Nov 11, 2014

TECH/ RELIGION: Hindus Go Online for Festival Blessings

Hindus Go Online for Festival Blessings


NEW DELHI -- Thousands of Indians living abroad are logging on to religious Web sites in the run-up to the main Hindu festival of Diwali, courtesy of a stream of portals offering such services as online praying and blessings.

Oct. 21 marks the beginning of the five-day Hindu festival of lights, and some of the millions of Indians living in countries such as Britain, the United States and Canada are electronically joining in the celebrations back home.

For prices ranging from $8 to $15, religious portals are offering prayer sessions for tech-savvy devotees at temples in India, sending them a DVD of the prayer and offerings such as dried flowers or vermilion, blessed by a priest.

Worshipers can also pick up idols, incense sticks and religious books from these holy Web malls, all at the click of a mouse.

The number "of people registering online for puja [prayer] during this festival season has surged almost three to four times from the normal days," said Mervyn Jose of Saranam, an India-based site, http://www.saranam.com/.
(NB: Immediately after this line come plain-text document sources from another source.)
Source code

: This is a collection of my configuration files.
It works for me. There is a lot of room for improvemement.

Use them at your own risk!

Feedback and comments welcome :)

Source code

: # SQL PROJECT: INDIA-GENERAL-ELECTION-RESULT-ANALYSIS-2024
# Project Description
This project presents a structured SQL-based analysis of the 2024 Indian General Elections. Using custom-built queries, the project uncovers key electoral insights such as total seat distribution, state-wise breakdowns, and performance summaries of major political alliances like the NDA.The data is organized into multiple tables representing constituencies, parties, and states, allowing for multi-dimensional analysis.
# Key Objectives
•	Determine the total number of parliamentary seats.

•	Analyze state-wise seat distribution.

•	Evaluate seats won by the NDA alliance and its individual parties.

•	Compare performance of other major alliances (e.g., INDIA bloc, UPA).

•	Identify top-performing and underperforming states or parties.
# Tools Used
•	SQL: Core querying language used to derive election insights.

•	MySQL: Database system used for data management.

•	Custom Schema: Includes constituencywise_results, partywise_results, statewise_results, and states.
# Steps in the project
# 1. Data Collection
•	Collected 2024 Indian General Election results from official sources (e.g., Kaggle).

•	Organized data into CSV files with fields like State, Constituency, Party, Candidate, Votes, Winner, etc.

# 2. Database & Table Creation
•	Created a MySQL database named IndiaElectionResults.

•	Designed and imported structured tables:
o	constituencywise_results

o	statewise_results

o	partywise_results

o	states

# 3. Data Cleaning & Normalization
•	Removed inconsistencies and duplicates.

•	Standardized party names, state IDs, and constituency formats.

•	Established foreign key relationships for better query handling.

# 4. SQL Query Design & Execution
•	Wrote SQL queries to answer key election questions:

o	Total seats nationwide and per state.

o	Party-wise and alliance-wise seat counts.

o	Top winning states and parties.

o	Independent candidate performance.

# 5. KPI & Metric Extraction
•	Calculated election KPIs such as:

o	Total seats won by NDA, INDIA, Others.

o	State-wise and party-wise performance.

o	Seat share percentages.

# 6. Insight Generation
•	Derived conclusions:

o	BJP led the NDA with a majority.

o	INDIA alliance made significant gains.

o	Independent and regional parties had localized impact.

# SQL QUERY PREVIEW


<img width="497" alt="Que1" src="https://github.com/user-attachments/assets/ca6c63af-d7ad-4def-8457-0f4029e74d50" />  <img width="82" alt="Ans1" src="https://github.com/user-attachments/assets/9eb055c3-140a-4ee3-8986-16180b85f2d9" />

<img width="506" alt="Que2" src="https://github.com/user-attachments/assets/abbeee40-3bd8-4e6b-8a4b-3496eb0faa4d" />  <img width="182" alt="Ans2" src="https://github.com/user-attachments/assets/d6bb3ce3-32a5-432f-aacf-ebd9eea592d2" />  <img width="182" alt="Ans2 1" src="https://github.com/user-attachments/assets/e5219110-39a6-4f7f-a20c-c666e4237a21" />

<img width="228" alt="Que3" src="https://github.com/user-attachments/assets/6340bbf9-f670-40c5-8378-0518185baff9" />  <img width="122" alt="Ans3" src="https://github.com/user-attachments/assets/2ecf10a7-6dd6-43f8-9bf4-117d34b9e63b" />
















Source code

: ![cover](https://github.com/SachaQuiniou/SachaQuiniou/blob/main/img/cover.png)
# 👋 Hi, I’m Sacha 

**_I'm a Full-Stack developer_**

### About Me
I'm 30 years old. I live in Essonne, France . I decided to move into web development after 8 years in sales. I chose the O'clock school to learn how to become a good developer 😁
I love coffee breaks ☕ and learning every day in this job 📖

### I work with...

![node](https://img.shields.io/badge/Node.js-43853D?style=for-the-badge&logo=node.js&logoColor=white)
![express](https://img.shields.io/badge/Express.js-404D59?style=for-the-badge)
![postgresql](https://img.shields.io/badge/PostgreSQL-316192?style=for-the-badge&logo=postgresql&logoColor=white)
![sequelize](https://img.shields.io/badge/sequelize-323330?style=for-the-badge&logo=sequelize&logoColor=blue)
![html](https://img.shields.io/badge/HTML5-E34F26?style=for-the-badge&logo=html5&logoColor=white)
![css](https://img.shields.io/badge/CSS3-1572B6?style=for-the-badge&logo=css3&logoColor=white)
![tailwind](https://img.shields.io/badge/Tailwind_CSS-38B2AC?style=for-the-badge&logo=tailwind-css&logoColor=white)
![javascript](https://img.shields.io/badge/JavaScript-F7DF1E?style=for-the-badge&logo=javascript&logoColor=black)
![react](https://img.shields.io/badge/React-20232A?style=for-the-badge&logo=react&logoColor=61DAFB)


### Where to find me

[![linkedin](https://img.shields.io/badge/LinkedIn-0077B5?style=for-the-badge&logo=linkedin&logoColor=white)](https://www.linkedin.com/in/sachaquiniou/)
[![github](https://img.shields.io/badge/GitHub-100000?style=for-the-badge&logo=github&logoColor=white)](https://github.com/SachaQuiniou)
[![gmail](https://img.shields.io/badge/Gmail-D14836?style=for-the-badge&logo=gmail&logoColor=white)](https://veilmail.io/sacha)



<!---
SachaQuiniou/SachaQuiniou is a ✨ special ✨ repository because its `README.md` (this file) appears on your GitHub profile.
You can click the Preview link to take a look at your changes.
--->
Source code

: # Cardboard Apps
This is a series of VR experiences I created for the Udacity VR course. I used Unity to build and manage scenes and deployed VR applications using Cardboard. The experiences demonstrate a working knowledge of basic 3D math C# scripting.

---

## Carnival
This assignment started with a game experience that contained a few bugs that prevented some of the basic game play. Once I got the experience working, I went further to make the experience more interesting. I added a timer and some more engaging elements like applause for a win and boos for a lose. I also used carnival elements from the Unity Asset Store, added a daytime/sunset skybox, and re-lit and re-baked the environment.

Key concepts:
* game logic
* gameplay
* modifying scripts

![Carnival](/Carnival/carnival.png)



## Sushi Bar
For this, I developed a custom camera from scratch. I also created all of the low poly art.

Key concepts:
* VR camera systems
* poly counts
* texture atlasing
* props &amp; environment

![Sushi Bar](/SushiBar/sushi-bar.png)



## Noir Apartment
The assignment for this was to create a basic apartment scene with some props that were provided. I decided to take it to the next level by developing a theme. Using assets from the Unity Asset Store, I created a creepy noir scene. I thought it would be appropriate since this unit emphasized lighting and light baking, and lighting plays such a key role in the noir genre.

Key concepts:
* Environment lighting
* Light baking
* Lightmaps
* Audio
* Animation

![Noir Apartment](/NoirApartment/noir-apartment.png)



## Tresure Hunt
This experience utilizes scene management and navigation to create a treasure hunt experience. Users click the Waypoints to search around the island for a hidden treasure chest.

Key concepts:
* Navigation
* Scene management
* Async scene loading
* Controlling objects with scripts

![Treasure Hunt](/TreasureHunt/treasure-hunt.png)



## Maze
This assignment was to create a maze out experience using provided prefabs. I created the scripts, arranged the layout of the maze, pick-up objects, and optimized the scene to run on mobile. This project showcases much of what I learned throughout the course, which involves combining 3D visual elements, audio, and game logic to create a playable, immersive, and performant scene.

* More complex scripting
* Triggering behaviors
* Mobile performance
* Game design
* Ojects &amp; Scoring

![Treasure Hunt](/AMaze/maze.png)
About 60 percent of Saranam's clients are living overseas, the majority of whom are Indian information technology professionals in their thirties, who are too busy or too distant to get to a temple.

"It is technology which is enabling us to reach the Gods at the click of a mouse," says Jose, a former engineer.

But despite most major temples and religious organizations having their own Web sites, many are not happy with the modern version of worshipping God.

"Though priests perform pujas for our clients, they are not all happy doing it, even the temple authorities and trusts are not very encouraging," says Jose, who offers clients a list of about 150 temples across India to do their prayer sessions.

However, some priests are sympathetic to the new breed of devotees.

"Time is changing and so are devotees, they don't have so much time and they live very far," said Gopal Pujari, a priest at the revered Vaishno Devi shrine in India's northern state of Jammu and Kashmir. "But they have devotion in heart and despite all the constraints, they still remember God in any which way they can."